═══ DATASET CONTENT
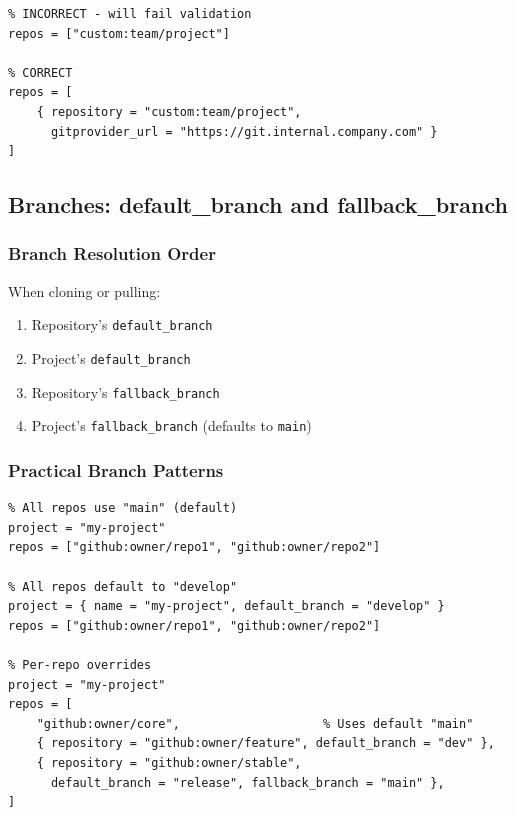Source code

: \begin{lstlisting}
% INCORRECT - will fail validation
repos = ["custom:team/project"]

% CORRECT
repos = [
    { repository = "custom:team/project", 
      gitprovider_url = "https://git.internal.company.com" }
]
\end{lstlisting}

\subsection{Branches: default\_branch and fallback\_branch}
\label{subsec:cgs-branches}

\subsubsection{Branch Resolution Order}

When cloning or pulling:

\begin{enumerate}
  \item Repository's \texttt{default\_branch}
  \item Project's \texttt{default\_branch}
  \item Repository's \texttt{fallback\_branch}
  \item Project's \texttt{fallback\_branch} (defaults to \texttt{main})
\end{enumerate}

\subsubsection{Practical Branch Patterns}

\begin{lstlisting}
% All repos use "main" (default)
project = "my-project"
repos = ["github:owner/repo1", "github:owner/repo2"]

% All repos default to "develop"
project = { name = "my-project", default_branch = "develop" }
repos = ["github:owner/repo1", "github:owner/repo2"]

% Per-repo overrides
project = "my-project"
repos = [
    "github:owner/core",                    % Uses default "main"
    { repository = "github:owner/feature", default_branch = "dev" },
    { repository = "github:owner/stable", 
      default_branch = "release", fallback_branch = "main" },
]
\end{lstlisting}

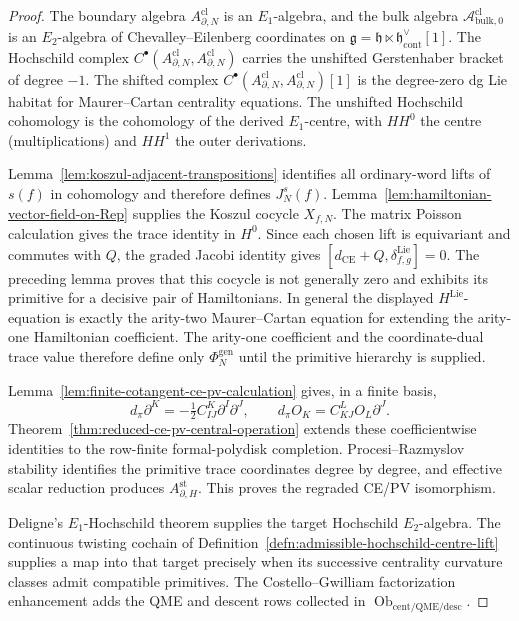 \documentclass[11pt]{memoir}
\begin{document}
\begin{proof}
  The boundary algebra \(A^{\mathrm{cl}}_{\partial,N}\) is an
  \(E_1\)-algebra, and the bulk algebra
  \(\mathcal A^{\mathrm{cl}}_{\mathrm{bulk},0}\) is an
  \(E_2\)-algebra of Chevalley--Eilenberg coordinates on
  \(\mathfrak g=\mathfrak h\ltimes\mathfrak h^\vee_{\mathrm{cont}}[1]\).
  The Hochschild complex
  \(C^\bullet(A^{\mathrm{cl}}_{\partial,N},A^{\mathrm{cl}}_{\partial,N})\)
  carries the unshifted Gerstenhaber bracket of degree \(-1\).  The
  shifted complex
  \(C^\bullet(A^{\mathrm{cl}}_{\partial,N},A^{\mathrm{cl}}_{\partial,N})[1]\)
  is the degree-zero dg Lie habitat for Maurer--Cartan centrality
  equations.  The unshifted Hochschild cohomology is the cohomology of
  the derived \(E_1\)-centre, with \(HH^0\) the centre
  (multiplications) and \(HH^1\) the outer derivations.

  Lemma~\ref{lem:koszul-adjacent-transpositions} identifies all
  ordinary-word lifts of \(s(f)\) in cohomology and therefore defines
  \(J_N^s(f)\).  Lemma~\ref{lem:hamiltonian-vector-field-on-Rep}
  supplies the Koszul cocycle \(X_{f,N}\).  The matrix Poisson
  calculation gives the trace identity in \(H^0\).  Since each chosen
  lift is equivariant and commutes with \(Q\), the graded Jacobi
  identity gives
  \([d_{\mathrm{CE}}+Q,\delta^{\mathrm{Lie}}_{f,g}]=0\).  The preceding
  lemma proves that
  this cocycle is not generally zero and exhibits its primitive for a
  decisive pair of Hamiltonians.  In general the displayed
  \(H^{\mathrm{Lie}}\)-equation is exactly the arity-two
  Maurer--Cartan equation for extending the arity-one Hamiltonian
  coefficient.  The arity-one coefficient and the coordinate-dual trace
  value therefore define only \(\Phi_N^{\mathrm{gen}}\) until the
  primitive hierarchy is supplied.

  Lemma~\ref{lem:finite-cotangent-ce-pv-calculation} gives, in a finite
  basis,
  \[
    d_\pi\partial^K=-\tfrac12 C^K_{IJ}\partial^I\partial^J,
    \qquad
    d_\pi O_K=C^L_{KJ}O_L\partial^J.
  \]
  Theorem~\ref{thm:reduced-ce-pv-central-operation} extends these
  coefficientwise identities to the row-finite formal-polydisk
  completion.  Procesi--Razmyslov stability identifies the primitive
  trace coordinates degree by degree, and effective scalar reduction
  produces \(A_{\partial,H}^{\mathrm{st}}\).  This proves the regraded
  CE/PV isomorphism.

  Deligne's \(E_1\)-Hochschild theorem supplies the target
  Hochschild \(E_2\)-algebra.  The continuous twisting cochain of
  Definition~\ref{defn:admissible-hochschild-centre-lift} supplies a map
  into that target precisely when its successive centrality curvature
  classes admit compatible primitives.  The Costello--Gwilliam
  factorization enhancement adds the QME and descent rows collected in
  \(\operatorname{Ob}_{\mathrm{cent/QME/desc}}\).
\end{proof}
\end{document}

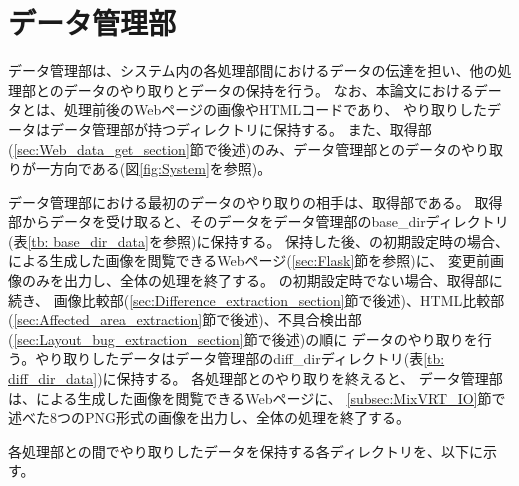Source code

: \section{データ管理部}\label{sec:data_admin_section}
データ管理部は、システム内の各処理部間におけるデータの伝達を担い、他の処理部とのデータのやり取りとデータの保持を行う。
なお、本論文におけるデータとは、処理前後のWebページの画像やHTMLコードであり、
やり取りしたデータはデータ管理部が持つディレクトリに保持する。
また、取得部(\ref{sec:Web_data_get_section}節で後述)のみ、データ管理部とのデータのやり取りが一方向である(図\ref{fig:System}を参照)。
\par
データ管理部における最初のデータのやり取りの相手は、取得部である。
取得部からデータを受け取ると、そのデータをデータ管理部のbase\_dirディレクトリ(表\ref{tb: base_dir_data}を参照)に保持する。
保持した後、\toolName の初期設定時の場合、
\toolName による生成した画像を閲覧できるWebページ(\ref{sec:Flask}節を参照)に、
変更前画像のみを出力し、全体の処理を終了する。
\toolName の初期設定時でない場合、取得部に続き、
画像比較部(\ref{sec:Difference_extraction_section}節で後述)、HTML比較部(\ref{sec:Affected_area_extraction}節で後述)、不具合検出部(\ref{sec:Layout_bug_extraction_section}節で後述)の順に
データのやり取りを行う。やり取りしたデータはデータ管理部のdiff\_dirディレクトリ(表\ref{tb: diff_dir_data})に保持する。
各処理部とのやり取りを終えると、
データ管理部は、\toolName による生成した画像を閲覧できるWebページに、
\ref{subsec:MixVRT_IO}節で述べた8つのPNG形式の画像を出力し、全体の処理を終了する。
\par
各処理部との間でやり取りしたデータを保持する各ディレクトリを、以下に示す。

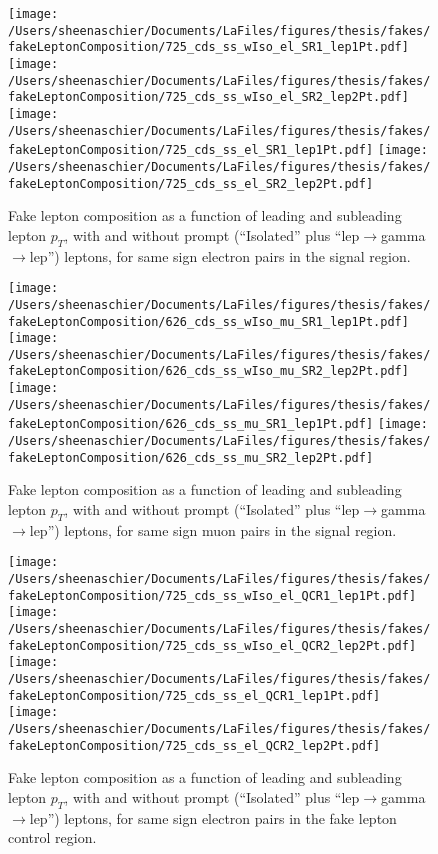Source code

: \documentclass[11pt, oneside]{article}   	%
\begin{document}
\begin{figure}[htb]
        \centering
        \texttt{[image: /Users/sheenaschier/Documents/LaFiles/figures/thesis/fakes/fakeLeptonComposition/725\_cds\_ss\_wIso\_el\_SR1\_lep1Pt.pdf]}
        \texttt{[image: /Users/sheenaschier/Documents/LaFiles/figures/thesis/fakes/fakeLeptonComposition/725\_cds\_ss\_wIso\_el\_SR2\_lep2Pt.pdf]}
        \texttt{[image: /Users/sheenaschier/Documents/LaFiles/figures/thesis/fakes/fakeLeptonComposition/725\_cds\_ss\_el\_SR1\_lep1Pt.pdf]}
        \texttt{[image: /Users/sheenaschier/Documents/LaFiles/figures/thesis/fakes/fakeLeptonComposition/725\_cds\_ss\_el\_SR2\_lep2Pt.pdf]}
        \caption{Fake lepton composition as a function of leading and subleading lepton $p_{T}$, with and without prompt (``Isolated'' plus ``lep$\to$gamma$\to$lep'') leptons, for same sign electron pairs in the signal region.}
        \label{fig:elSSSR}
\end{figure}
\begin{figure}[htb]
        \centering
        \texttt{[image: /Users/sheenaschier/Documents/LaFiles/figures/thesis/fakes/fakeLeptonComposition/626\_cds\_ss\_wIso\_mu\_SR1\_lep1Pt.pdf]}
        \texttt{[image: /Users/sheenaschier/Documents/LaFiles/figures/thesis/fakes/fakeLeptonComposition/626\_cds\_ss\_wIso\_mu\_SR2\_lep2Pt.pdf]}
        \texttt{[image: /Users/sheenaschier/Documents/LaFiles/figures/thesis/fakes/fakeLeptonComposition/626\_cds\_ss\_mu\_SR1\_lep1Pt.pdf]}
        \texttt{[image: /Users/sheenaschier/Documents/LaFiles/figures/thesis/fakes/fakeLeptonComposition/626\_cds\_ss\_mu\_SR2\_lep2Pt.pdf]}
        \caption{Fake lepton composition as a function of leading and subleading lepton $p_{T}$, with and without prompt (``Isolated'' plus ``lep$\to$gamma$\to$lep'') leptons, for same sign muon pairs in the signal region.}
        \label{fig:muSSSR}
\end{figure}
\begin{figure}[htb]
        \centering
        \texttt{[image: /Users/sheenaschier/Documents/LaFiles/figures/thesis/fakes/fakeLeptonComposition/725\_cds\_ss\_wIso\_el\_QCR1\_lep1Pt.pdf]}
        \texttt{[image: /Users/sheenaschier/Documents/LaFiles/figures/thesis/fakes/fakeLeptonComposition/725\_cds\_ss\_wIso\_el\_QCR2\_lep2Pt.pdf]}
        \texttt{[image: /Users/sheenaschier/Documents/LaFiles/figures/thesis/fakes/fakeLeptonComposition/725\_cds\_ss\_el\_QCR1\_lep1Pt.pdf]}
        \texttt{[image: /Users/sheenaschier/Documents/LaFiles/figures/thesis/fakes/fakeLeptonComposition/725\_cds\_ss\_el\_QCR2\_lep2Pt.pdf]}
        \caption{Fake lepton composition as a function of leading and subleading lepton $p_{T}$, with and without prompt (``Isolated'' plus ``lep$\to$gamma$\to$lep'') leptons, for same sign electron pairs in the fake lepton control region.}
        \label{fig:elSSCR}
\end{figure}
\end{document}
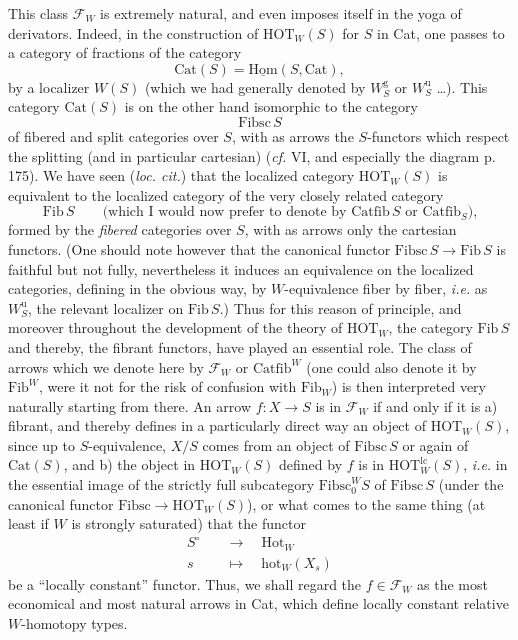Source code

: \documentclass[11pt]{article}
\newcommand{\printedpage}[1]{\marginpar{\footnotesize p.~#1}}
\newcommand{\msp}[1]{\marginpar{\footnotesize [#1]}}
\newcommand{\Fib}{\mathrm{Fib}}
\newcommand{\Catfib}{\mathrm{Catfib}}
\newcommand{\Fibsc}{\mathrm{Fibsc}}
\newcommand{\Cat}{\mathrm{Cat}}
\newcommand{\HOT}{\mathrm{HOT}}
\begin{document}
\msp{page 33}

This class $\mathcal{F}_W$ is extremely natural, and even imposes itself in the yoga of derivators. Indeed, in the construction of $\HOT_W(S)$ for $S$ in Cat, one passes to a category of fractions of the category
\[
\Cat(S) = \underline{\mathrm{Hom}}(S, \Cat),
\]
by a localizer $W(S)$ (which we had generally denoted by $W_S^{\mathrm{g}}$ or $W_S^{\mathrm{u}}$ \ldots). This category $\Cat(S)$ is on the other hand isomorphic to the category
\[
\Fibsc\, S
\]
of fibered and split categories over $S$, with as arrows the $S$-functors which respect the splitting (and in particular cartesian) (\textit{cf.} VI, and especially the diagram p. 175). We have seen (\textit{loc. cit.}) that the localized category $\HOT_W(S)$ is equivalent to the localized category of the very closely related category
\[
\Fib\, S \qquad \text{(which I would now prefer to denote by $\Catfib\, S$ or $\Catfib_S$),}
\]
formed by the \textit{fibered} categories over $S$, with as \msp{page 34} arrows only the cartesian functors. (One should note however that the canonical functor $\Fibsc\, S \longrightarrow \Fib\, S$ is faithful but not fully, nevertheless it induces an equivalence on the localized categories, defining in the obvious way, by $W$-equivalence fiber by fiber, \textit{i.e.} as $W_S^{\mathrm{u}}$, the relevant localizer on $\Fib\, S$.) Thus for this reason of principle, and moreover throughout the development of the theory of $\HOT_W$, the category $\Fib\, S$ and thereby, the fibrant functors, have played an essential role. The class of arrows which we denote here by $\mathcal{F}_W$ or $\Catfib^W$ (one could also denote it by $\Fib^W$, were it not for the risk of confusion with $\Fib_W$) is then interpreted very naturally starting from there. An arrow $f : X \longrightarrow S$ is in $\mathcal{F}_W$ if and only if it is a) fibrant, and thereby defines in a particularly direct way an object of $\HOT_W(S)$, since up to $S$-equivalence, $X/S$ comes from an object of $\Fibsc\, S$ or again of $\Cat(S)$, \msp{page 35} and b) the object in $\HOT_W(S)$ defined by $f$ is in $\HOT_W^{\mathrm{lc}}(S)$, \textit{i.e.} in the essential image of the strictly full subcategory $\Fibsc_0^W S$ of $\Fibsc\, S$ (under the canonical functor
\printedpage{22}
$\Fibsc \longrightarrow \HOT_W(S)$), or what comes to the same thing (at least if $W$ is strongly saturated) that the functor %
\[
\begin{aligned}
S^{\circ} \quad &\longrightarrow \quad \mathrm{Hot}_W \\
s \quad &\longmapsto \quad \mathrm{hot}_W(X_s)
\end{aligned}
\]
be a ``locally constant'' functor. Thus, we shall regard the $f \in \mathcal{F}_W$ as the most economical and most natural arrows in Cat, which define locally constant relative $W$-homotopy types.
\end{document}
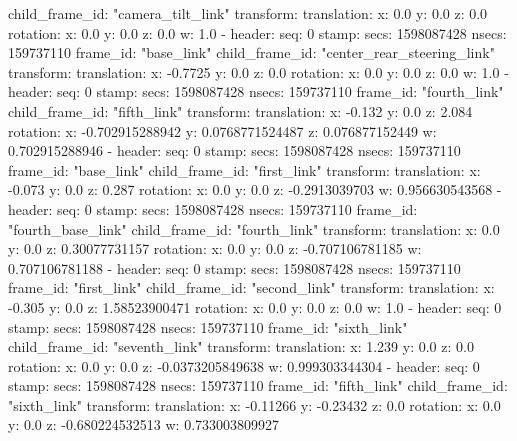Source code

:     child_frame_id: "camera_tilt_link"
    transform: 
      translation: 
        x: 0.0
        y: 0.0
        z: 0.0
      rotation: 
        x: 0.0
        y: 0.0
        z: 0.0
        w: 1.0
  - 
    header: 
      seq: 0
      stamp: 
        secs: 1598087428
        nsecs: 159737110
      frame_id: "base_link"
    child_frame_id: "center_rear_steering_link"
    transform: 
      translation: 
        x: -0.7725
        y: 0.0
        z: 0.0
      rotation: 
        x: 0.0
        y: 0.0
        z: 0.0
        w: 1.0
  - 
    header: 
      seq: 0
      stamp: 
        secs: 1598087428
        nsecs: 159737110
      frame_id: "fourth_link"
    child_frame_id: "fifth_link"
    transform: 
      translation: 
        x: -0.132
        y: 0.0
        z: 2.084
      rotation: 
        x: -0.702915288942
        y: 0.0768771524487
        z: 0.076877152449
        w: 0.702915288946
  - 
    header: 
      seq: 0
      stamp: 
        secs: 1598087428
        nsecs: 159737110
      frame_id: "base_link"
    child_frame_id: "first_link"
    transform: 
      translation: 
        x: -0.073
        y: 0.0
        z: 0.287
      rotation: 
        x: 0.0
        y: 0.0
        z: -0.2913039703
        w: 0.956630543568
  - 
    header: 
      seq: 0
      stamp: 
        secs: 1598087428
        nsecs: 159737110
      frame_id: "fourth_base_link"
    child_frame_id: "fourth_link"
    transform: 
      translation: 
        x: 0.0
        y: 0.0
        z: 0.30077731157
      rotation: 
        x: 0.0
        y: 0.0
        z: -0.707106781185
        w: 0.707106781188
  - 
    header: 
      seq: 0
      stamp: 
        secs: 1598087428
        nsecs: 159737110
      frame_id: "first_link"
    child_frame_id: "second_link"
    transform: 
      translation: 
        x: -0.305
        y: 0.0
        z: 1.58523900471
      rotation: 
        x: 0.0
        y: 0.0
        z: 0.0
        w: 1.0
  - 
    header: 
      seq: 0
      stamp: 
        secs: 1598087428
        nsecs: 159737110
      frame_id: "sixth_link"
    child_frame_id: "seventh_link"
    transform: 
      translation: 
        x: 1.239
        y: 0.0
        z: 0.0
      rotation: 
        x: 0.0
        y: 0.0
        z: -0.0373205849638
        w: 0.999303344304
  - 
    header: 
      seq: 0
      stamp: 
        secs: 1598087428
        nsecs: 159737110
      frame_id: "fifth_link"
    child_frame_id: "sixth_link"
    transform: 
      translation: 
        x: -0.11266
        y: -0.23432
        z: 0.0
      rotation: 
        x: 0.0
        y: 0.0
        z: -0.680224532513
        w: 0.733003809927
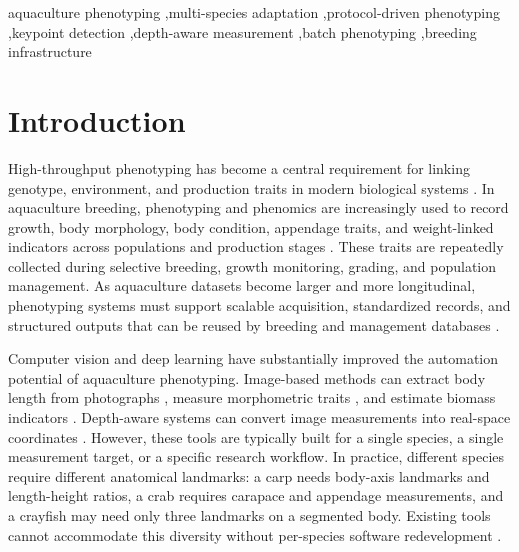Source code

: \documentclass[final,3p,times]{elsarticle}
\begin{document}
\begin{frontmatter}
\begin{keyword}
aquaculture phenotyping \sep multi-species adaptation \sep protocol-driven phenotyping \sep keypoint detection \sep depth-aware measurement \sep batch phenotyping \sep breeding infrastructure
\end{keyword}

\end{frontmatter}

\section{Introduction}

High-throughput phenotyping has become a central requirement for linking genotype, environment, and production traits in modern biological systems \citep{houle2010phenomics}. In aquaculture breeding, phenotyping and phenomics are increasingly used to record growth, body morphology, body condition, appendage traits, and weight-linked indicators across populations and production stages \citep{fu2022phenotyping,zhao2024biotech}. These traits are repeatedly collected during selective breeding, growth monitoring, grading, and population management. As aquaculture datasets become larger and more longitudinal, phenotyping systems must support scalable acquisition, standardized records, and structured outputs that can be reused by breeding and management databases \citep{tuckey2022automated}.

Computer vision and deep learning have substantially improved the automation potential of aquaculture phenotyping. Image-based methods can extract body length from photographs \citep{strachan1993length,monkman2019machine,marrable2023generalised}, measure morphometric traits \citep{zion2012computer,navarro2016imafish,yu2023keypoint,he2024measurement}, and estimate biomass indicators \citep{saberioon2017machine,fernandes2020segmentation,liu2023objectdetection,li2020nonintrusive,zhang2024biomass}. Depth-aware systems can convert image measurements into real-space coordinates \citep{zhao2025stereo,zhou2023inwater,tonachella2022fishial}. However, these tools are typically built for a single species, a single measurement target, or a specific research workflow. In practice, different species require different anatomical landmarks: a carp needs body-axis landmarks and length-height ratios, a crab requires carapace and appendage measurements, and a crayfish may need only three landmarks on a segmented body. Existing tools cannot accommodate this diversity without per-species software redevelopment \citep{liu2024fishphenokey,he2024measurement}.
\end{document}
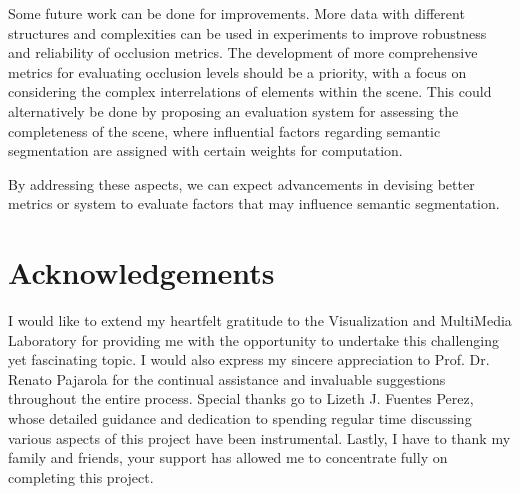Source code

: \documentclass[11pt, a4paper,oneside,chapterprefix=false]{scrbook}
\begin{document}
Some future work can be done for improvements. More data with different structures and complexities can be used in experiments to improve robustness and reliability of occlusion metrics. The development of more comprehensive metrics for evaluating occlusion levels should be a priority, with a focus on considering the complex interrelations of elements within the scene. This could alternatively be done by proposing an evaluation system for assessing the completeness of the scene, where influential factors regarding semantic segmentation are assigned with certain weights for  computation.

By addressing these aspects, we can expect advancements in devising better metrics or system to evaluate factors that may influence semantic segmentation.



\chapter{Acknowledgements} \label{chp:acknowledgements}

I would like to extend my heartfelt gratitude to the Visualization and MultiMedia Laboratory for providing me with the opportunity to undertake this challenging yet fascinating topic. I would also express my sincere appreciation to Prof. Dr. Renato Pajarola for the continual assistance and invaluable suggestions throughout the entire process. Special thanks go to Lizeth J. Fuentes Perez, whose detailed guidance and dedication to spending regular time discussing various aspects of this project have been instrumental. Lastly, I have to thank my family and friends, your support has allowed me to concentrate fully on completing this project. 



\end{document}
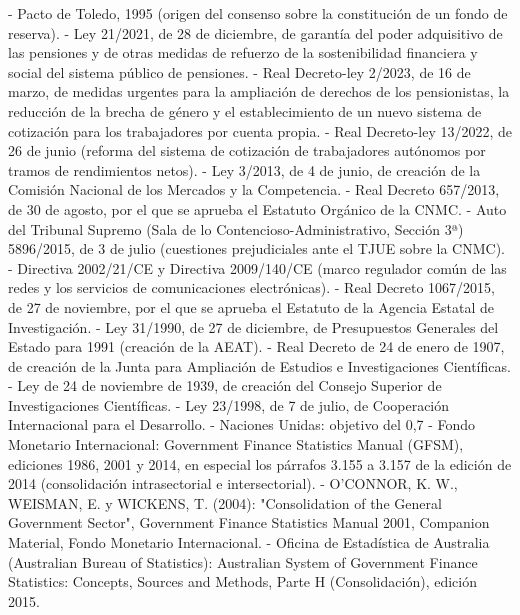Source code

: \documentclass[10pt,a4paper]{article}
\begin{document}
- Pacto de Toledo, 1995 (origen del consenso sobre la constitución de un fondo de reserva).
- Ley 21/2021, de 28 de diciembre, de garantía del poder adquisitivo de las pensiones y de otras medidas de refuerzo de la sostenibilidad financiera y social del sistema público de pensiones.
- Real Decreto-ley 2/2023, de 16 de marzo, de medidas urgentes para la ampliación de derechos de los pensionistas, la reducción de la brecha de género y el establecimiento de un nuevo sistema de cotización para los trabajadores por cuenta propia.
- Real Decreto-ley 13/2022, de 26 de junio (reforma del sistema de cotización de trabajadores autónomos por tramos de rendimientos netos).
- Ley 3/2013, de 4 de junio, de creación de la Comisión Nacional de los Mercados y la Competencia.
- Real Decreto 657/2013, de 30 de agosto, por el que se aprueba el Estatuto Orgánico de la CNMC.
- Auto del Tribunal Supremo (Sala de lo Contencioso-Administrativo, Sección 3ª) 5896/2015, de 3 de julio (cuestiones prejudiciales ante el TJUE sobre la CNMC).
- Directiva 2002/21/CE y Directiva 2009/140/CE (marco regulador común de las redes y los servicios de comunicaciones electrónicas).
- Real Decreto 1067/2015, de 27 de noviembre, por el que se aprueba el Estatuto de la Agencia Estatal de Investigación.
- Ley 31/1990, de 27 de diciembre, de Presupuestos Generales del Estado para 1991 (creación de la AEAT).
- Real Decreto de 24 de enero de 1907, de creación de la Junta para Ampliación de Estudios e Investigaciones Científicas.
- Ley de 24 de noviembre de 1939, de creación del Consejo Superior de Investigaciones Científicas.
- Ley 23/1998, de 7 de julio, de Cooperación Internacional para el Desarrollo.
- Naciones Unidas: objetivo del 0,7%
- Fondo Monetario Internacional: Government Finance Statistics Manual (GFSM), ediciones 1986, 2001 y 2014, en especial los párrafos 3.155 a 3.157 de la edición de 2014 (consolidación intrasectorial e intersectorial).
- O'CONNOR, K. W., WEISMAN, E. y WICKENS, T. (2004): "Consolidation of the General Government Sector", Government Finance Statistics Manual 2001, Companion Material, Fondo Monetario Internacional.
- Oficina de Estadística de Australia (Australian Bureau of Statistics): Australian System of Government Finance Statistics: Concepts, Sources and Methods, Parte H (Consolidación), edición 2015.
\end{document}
══════
Show all lines from the data that contain "supplies".

ANSWER FOR THIS EXERCISE ->
  supplies the Koszul cocycle \(X_{f,N}\).  The matrix Poisson
  Deligne's \(E_1\)-Hochschild theorem supplies the target
  Definition~\ref{defn:admissible-hochschild-centre-lift} supplies a map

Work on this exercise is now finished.